If you have children, make sure that they fully understand the risks and what they should and shouldn’t do.
2. Keep Out of the Water!
If even after the above, you’ve managed to get caught in a flash flood zone while the water’s flowing. Don’t panic! Remain calm!
If You’re on Foot
It only takes six inches of flowing water to cause you to lose your balance and be swept off your feet. This is the last thing you want. Water is an incredibly powerful force.
Instead of trying to make your way through the water, turn around and try to get to higher ground right away. Don’t wait to see if it gets better or eases off, find your route and go!
Forget about trying to pack your expensive tent away first, abandon it and the rest of your possessions if needed. Your life is more precious than trying to save your belongings.
If evacuation orders have been given, follow them immediately and do exactly as the authorities tell you.
If You’re in a Vehicle
As we mentioned above, six inches of flowing water can knock you down. It takes just a foot or two of water to float your car and sweep it downstream.
It is impossible to tell how deep the water is just by looking at it. The road bed could have been washed out. There could be debris covered by the water. Seriously, it’s not worth it. Turn around and find a safer route if at all possible
If barriers have been put in place, be smart and don’t try to drive around them. Those barriers are there for a reason.
Head to high ground. If you can’t get to your destination without going through a risky area, find somewhere safe and stay put until the danger’s over.
3. You’re in the Water
Despite your best efforts, you have landed in the water anyway? Stay calm!
If You’re on Foot
Try to get your hands on a sturdy stick that you can use to test the ground in front of you for any potential hazards such as rocks, debris, and holes.
Look for slackwater (still water) if you need to cross a flooded area. You’re far more likely to survive if you can stay out of moving water.
If you can find a place to shelter above the waters, even if it’s small, hunker down and wait it out.

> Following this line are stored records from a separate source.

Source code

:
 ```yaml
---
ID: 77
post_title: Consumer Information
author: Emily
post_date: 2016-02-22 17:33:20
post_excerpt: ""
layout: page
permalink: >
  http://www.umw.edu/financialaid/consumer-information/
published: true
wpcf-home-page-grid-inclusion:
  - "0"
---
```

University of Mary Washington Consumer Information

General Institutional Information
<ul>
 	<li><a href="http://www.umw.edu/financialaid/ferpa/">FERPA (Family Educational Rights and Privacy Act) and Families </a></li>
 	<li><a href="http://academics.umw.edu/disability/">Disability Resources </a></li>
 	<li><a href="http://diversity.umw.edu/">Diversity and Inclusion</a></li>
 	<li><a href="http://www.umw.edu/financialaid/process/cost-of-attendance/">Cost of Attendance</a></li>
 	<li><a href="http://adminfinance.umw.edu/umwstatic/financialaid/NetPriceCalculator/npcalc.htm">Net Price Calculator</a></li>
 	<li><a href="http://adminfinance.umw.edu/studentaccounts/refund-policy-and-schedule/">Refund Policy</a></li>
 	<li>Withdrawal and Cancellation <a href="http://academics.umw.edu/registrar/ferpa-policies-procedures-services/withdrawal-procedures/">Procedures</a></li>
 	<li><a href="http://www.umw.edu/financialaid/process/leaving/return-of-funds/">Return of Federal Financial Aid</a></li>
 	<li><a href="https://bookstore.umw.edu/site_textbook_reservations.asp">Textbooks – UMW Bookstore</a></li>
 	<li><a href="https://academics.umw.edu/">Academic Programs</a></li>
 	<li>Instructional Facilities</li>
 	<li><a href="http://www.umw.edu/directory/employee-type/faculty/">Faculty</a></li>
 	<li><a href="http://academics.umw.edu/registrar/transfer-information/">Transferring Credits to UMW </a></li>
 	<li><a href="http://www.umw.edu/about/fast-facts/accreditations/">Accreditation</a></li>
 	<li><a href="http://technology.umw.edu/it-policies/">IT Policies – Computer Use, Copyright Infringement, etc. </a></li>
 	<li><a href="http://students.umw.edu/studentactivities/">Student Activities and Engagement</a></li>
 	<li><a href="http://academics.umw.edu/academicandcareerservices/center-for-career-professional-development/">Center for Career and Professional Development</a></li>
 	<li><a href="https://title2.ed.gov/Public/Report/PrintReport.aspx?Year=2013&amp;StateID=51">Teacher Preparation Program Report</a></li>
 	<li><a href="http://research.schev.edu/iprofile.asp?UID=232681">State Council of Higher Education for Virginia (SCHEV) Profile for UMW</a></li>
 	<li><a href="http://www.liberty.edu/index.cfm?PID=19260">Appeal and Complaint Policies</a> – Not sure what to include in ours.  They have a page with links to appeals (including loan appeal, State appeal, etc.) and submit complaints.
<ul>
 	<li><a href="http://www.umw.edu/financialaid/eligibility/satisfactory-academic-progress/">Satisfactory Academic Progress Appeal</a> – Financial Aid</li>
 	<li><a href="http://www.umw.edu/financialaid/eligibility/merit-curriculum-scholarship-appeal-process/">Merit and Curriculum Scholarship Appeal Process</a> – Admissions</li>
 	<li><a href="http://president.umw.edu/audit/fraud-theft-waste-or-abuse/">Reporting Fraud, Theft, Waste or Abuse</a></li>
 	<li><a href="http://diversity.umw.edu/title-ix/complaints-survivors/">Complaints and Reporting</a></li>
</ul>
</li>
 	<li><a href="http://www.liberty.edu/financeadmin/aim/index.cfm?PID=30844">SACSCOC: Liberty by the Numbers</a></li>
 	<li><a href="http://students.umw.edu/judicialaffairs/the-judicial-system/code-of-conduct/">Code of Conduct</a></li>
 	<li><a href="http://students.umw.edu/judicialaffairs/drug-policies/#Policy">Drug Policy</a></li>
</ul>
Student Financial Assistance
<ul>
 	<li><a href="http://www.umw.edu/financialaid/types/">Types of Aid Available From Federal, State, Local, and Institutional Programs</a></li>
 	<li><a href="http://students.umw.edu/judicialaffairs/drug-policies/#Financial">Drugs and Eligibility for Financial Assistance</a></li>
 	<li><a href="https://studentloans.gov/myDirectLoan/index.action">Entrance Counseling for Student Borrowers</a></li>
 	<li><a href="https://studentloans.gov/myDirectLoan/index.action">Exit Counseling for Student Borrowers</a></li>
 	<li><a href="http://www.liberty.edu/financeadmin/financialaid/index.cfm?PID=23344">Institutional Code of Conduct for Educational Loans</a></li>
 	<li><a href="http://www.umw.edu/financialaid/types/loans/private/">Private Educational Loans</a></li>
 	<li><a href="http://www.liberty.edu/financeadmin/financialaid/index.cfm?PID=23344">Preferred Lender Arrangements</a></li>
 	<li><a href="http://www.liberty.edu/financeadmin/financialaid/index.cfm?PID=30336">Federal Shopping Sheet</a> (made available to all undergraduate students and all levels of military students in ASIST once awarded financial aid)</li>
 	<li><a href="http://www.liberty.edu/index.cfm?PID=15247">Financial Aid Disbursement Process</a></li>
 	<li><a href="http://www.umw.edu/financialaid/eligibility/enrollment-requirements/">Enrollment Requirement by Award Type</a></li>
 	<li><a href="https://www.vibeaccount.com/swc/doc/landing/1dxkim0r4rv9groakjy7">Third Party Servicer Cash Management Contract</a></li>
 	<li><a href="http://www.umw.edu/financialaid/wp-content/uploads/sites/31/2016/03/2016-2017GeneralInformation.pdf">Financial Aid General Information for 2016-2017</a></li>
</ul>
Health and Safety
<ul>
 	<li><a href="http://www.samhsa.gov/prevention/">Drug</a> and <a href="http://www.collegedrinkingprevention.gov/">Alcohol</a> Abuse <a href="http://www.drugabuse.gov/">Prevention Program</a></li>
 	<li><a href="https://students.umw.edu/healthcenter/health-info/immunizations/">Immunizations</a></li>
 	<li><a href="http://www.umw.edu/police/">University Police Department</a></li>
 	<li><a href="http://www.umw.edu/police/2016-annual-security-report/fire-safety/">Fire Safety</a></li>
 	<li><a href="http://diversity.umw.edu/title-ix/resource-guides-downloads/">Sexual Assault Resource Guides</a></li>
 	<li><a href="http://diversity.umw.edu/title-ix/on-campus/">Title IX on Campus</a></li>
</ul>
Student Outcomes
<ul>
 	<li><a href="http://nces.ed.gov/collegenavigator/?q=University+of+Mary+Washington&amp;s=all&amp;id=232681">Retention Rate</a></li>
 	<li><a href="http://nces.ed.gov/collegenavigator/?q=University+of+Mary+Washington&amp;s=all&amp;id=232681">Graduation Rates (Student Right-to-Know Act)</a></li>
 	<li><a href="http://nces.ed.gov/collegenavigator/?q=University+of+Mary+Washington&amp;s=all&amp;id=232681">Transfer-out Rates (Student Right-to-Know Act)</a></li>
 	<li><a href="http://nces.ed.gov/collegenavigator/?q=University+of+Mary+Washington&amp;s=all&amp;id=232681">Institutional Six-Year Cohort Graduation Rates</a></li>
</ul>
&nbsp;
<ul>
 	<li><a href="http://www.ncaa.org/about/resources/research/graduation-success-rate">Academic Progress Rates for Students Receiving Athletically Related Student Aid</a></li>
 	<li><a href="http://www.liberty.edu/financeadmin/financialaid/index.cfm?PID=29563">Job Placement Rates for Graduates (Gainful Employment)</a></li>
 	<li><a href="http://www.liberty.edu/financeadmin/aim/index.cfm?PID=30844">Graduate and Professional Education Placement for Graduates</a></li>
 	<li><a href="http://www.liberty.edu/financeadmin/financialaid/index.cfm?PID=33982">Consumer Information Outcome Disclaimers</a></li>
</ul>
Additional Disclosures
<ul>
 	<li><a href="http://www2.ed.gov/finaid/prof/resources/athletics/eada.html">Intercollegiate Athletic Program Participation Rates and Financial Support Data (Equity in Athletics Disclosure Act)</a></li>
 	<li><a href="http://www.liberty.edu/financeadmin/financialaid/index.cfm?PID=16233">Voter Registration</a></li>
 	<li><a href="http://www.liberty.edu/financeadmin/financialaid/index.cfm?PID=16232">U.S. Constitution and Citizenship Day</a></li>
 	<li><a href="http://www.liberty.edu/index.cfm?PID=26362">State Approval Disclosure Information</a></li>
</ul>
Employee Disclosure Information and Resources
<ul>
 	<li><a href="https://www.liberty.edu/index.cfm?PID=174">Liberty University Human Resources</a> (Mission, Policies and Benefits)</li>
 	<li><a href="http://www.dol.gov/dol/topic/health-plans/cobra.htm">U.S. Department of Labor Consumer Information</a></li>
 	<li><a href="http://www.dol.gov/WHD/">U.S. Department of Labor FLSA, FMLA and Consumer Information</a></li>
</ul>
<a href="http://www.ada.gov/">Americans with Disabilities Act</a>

If you’re caught in moving water despite your best efforts:
Try to grab and hold on to something sturdy. Keep your feet pointing downstream. It is much better to break an ankle than your skull. This will also allow you to keep your head up a little bit to see what’s going on. It’s also a good way to feel for the ground if the water is getting shallow and if you can touch it, then that might be a point to get out.
You should try and avoid going under the flood waters and if faced with any obstacles, go over them, not under them.
Try to steer your way towards a building or some higher ground. Head for anything you can grab and cling to that will get you out of the water or keep you from going further downstream.
If you have managed to get yourself somewhere of relative safety, stay there and await rescue. Always remain calm and do exactly as told by the rescue team.
If You’re in a Vehicle
If the waters are not flowing, get out of the car and immediately head for higher ground. If the waters are moving, stay in your vehicle.
If your car gets submerged, stay calm. If you can get out through the window, climb up on top and look for a safe place to go. If you can’t get out, wait for the water to fill the car, then open your door and swim up to the surface.
Once you’re out of your car, follow the survival tips for surviving a flood on foot.